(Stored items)
##############################

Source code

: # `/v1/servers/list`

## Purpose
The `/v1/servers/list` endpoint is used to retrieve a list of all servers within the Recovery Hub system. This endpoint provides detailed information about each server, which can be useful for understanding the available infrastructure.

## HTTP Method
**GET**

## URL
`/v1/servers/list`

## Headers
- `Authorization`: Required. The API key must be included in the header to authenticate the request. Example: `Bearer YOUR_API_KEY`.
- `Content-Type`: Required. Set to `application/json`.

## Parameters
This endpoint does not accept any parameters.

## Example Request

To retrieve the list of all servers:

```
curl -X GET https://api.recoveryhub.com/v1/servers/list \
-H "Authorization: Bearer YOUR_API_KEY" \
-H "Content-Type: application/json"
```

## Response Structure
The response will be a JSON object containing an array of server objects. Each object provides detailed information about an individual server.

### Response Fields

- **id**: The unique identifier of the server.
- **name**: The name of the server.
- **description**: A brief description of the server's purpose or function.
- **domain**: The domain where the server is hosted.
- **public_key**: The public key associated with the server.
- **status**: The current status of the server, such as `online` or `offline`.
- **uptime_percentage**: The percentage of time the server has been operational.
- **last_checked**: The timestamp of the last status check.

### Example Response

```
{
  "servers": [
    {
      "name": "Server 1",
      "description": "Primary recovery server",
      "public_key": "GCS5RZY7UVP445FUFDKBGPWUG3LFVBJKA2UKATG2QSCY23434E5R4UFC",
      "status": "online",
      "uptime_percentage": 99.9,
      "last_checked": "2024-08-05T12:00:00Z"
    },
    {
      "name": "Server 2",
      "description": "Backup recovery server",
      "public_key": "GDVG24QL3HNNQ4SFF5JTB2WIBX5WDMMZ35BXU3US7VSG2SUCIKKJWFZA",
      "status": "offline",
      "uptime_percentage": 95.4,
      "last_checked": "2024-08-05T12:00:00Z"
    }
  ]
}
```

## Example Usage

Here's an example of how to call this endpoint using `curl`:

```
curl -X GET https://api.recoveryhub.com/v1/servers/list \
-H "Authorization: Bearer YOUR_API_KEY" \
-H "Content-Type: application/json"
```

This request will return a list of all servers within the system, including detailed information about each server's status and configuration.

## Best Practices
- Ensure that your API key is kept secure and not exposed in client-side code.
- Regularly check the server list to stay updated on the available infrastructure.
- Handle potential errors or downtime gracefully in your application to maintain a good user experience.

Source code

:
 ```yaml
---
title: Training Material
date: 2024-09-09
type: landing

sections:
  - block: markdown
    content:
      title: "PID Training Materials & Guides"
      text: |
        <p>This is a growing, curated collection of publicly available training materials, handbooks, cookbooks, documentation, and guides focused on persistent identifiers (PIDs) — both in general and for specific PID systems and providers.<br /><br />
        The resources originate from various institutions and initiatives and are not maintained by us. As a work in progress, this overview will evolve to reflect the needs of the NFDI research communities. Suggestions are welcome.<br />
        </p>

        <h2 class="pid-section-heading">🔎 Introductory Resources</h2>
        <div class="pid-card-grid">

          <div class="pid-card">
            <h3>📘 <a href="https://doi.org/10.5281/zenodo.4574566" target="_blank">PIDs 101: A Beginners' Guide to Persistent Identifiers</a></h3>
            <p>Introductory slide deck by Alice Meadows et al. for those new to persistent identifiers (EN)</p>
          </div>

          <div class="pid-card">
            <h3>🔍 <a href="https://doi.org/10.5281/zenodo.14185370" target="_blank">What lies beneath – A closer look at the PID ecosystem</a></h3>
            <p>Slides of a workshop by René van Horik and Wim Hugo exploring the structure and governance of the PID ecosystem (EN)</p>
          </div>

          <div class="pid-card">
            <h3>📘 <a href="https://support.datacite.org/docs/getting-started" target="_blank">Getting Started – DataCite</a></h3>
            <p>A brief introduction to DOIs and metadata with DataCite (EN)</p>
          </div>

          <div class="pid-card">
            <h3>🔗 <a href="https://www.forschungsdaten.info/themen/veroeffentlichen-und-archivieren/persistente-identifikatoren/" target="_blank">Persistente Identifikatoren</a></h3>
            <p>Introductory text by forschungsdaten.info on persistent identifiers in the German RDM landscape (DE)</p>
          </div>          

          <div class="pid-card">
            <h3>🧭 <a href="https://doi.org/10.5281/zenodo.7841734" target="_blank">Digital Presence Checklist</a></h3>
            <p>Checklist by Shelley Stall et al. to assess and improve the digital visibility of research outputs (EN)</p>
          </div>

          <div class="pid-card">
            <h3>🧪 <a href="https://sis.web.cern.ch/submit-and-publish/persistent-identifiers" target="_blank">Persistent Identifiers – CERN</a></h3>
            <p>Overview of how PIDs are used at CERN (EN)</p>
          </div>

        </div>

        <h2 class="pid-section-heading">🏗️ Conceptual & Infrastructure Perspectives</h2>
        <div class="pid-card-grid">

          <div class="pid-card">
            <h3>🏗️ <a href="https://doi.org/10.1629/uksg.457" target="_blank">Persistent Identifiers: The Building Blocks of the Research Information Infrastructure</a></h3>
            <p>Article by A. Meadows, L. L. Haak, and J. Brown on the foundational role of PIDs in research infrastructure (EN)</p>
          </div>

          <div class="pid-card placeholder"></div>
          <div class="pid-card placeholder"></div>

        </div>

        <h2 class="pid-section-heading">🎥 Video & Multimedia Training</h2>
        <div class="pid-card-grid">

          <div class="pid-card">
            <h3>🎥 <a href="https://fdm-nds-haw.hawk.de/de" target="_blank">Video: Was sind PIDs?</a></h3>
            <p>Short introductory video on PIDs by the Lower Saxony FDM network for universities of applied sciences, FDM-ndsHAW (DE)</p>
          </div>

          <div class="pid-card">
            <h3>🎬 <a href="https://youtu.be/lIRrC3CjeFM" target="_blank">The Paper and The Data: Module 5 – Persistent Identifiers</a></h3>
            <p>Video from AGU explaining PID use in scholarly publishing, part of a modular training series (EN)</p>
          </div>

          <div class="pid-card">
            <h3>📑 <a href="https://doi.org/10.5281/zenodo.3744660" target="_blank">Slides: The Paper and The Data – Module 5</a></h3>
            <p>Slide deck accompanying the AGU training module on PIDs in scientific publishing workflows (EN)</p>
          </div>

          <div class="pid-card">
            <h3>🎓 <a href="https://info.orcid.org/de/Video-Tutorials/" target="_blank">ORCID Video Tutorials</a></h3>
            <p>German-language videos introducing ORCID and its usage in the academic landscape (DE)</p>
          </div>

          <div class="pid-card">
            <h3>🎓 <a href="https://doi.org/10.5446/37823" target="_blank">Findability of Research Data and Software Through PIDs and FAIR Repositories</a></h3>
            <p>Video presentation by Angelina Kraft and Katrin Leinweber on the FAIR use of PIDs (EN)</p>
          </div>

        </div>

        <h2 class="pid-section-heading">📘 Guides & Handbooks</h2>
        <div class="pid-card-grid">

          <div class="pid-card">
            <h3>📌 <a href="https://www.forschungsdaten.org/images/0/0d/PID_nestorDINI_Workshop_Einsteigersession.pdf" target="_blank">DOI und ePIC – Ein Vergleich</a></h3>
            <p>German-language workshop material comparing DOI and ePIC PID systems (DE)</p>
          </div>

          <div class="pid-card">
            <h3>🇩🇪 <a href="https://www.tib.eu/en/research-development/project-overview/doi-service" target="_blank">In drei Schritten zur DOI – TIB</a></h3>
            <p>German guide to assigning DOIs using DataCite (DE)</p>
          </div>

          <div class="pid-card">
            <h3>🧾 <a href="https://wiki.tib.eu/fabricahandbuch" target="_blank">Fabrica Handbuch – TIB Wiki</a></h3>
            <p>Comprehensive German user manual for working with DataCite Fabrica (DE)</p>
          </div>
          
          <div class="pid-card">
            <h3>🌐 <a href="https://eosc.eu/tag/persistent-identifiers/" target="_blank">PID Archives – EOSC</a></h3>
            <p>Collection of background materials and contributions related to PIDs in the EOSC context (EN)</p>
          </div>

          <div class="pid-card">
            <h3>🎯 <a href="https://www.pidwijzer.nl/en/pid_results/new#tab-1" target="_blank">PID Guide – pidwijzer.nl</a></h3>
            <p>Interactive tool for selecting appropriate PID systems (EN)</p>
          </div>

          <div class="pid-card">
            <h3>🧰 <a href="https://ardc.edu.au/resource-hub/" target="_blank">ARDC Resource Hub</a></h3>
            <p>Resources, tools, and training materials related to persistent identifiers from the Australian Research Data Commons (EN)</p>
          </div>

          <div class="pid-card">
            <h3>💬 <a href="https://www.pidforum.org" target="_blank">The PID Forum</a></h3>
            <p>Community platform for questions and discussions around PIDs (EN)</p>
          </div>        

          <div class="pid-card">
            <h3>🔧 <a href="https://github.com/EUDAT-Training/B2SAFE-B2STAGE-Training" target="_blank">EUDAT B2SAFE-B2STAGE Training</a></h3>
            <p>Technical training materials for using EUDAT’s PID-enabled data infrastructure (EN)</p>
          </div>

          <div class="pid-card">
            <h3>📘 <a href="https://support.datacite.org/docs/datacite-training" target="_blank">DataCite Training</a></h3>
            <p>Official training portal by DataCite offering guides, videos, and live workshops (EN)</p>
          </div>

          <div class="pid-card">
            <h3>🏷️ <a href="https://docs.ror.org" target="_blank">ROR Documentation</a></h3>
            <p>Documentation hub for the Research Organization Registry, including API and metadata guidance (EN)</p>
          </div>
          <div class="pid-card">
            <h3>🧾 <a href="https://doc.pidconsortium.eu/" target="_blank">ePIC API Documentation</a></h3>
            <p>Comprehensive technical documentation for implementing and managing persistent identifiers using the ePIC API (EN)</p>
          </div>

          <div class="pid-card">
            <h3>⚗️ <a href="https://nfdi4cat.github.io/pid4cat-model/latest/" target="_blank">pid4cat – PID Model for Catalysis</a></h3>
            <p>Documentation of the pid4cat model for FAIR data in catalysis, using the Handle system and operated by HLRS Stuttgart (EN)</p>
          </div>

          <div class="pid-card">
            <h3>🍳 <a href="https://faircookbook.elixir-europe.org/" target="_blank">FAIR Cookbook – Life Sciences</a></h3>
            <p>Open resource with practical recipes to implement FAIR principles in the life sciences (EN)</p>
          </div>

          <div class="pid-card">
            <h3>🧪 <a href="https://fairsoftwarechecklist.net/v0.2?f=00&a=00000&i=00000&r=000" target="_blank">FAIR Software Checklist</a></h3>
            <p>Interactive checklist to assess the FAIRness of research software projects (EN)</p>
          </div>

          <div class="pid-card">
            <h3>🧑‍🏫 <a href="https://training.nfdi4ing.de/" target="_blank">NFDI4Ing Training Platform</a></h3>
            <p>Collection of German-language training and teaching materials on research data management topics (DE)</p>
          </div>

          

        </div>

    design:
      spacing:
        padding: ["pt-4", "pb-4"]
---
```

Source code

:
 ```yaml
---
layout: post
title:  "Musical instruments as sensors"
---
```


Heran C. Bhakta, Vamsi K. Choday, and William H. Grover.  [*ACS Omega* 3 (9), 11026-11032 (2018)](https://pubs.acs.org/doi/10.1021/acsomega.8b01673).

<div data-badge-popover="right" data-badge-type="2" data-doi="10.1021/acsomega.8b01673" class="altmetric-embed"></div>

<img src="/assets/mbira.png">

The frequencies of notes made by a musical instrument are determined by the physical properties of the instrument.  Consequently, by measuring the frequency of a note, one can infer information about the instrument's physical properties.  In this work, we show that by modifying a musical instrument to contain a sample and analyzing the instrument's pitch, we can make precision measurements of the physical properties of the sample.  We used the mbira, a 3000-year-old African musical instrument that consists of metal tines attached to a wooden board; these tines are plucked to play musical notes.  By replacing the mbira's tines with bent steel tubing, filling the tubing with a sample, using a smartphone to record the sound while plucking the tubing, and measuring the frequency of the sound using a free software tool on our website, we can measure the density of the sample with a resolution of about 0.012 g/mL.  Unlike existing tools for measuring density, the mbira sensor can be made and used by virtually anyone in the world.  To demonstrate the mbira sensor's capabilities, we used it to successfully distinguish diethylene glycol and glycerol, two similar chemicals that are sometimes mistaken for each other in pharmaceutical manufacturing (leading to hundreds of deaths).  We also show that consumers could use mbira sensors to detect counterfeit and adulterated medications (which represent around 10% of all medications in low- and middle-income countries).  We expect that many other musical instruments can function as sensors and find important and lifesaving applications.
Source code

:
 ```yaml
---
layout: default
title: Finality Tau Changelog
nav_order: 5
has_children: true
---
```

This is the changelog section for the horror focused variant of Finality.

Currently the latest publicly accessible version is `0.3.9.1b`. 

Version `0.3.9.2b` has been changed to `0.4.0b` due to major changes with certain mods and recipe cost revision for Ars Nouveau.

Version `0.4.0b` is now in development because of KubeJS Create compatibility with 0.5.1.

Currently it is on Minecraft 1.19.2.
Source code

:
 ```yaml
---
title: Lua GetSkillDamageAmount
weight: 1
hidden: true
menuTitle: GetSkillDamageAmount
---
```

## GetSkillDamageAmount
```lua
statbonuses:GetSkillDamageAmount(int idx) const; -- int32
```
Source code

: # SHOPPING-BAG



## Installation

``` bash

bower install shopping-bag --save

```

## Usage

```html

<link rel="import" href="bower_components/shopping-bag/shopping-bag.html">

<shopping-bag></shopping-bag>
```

##############################

### [Directions for this task]
The lines above from the one with "## Example Request" through the one with "## Response Structure" are to be duplicated exactly, ends included, with nothing added.

### [Task answer]
## Example Request

To retrieve the list of all servers:

```
curl -X GET https://api.recoveryhub.com/v1/servers/list \
-H "Authorization: Bearer YOUR_API_KEY" \
-H "Content-Type: application/json"
```

## Response Structure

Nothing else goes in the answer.